** Problem statement **
Where the word "used" occurs in a line of the data, return the whole line.

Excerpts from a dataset
'''
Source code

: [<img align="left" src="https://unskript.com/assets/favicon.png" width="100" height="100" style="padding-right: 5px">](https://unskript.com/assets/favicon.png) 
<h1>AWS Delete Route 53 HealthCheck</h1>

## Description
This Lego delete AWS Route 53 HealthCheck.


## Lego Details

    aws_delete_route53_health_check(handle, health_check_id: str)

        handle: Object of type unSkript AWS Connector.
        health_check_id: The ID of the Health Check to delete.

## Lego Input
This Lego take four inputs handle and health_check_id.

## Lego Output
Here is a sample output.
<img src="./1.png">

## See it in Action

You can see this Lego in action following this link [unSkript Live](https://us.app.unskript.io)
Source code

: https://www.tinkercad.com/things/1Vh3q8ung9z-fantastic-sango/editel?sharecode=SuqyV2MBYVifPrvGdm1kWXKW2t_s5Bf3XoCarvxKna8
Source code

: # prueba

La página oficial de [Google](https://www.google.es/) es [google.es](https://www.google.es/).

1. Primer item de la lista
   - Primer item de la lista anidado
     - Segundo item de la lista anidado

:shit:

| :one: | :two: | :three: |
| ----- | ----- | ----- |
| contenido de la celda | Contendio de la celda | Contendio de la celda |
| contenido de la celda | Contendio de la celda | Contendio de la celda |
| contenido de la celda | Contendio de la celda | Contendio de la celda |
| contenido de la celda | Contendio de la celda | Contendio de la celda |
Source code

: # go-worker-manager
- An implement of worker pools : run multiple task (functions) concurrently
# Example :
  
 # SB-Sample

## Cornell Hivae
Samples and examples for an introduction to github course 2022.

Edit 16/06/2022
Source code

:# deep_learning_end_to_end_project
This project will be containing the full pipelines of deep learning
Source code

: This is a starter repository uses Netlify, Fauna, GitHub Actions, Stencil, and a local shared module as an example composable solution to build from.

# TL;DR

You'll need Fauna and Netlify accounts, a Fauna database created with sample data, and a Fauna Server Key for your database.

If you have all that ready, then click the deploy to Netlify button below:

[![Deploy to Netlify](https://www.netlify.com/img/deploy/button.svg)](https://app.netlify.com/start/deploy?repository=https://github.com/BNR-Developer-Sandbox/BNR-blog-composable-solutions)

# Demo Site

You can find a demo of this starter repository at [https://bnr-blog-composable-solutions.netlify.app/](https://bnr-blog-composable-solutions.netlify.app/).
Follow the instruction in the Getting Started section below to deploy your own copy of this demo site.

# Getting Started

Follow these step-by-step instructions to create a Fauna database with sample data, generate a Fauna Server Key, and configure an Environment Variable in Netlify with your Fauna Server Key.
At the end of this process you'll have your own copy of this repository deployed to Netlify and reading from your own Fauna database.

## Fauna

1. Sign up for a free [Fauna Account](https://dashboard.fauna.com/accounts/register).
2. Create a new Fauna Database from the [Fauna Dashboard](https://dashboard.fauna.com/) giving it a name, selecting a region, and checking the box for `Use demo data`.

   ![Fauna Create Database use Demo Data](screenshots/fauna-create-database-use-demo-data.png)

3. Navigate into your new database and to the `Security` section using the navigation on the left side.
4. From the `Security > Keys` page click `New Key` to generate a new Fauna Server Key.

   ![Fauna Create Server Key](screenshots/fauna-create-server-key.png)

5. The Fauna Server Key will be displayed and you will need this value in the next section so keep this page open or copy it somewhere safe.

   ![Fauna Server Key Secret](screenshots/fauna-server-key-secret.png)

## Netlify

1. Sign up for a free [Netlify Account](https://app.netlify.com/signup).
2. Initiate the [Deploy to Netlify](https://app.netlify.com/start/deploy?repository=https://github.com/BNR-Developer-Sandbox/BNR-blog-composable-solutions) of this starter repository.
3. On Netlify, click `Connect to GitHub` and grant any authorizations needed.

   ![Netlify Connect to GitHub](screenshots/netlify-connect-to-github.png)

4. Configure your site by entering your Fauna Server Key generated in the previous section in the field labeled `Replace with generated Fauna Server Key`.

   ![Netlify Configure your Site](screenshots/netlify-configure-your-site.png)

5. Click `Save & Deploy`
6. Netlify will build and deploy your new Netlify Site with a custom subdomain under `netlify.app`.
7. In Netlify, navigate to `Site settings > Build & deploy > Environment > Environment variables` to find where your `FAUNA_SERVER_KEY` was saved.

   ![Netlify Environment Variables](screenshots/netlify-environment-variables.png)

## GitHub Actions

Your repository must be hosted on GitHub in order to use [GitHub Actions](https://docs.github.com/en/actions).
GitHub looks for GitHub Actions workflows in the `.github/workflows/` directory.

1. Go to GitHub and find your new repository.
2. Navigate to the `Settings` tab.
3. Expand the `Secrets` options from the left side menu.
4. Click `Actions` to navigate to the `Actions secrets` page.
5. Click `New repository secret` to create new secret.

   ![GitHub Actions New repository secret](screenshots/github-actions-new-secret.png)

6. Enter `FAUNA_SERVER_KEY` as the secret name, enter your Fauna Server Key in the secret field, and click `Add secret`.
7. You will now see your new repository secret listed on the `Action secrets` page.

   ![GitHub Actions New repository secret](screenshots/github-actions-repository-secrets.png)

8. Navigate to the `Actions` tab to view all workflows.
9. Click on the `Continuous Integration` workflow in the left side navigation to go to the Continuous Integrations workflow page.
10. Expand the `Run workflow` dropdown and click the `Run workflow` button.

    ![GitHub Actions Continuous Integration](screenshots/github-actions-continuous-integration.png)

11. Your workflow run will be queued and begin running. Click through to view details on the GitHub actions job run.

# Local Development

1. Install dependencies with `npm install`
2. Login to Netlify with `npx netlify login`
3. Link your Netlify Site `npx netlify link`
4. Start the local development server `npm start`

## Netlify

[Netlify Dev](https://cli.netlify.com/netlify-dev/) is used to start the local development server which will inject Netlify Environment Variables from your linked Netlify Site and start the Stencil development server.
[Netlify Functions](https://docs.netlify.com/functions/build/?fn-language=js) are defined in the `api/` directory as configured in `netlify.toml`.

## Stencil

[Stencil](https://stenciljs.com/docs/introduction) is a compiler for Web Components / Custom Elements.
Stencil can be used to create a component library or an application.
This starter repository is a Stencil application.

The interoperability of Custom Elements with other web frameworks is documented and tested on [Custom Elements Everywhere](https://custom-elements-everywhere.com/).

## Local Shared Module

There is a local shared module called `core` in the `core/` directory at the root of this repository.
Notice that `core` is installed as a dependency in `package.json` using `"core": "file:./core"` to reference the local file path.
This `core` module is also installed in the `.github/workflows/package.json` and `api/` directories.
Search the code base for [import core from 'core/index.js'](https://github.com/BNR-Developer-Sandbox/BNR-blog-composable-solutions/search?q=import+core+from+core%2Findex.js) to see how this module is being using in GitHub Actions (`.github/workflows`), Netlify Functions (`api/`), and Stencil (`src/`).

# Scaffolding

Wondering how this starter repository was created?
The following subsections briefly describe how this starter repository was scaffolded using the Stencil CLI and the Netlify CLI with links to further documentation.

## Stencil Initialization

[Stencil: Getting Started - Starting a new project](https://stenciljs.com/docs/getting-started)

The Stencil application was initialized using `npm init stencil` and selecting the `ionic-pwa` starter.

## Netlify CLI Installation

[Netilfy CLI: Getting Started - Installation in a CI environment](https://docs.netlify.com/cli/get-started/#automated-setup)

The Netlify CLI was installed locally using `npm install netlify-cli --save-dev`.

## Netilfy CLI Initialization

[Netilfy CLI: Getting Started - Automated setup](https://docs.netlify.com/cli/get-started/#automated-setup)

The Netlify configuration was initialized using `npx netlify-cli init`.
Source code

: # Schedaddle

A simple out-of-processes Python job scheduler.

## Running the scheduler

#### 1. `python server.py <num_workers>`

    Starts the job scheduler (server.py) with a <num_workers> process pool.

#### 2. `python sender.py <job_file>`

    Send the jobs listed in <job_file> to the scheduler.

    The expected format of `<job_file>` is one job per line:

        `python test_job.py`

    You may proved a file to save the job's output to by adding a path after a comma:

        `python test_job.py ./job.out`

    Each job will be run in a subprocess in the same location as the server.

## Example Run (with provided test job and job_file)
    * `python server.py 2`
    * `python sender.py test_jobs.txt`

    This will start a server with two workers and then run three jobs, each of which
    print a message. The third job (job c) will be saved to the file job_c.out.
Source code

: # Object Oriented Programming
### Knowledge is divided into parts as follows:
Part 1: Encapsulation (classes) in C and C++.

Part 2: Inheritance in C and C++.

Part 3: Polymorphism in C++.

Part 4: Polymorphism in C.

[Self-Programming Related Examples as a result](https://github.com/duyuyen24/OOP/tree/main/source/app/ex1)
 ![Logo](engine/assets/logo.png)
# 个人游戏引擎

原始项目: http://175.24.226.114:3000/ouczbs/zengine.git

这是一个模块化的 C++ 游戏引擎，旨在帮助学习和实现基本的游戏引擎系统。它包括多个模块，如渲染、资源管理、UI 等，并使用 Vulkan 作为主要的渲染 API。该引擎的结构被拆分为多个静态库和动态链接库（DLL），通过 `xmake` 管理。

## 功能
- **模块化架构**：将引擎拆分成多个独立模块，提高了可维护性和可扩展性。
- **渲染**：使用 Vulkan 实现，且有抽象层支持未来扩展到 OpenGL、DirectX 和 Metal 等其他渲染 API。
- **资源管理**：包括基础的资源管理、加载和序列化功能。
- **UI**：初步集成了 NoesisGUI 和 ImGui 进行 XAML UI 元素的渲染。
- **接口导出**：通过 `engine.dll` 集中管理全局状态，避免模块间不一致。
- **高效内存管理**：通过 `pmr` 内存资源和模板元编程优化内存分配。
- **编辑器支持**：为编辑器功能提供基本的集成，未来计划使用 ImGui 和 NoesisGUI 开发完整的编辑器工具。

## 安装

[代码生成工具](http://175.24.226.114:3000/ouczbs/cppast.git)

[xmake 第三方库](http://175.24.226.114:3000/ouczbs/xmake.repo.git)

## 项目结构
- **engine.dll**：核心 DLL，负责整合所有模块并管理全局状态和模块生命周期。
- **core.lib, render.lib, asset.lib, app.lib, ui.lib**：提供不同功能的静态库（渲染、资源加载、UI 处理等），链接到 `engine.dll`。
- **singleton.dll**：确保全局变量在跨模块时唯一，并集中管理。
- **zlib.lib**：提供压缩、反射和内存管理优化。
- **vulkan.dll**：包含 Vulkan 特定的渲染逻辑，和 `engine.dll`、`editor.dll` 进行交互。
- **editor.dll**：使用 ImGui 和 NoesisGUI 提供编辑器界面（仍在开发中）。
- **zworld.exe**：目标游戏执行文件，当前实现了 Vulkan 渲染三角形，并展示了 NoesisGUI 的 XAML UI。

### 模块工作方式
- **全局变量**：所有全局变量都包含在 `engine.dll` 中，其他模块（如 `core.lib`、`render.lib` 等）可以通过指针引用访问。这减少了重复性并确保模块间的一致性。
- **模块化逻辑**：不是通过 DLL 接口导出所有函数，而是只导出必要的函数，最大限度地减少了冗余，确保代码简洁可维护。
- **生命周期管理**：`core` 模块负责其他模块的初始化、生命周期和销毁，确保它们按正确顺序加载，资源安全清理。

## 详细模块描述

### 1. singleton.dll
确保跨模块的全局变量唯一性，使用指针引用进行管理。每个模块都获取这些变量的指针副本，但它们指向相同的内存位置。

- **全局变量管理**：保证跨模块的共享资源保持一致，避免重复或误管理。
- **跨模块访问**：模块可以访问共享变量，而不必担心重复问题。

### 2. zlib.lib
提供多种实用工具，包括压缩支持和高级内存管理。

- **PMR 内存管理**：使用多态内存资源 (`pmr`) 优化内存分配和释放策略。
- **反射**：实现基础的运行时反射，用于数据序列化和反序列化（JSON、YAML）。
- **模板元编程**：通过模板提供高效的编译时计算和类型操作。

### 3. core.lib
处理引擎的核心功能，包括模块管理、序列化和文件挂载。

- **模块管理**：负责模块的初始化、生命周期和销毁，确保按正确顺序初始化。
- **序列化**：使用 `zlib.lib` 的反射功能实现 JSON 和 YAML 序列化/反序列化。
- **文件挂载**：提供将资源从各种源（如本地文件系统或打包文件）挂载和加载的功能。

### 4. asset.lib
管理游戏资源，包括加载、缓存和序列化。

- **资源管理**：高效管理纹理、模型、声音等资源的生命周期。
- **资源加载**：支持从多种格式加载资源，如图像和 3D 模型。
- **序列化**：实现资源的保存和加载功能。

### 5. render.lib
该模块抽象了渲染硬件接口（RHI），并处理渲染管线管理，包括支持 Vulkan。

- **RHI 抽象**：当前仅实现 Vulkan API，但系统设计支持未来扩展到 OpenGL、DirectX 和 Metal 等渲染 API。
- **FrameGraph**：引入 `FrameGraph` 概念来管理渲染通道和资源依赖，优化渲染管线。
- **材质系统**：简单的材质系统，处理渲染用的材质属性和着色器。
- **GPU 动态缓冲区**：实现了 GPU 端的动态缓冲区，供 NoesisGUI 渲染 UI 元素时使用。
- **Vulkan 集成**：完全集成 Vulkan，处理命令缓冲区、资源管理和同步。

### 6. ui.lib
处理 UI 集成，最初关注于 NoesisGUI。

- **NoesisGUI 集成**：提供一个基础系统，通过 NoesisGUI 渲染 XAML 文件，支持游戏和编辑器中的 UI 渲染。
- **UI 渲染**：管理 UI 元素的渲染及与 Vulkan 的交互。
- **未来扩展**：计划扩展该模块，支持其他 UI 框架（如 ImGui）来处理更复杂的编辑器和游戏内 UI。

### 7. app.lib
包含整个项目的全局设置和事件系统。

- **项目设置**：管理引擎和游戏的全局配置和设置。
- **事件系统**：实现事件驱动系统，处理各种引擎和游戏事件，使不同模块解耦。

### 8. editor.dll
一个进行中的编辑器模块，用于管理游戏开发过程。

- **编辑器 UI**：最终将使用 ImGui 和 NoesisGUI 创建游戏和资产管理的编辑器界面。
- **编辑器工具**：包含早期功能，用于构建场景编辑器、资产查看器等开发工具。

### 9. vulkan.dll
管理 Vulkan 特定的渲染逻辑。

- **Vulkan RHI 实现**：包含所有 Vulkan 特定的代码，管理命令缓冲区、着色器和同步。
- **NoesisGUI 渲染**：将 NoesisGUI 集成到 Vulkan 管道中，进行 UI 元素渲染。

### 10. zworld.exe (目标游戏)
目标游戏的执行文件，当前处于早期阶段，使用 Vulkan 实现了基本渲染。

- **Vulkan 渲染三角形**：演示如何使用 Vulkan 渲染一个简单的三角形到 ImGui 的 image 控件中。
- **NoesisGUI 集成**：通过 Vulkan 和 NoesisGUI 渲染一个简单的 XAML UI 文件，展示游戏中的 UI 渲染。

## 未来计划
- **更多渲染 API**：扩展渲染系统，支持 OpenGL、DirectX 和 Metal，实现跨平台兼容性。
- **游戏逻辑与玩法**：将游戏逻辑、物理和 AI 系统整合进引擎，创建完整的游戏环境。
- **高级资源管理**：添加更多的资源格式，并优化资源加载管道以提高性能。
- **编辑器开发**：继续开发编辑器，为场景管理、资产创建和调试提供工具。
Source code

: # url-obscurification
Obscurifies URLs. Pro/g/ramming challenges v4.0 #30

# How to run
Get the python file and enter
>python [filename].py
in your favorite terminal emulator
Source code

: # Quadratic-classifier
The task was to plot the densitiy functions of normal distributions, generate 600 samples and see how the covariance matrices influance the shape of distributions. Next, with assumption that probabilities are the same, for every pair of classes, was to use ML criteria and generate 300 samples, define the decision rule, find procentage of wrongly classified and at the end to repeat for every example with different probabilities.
'''
** Exercise output **
[Netlify Dev](https://cli.netlify.com/netlify-dev/) is used to start the local development server which will inject Netlify Environment Variables from your linked Netlify Site and start the Stencil development server.
Stencil can be used to create a component library or an application.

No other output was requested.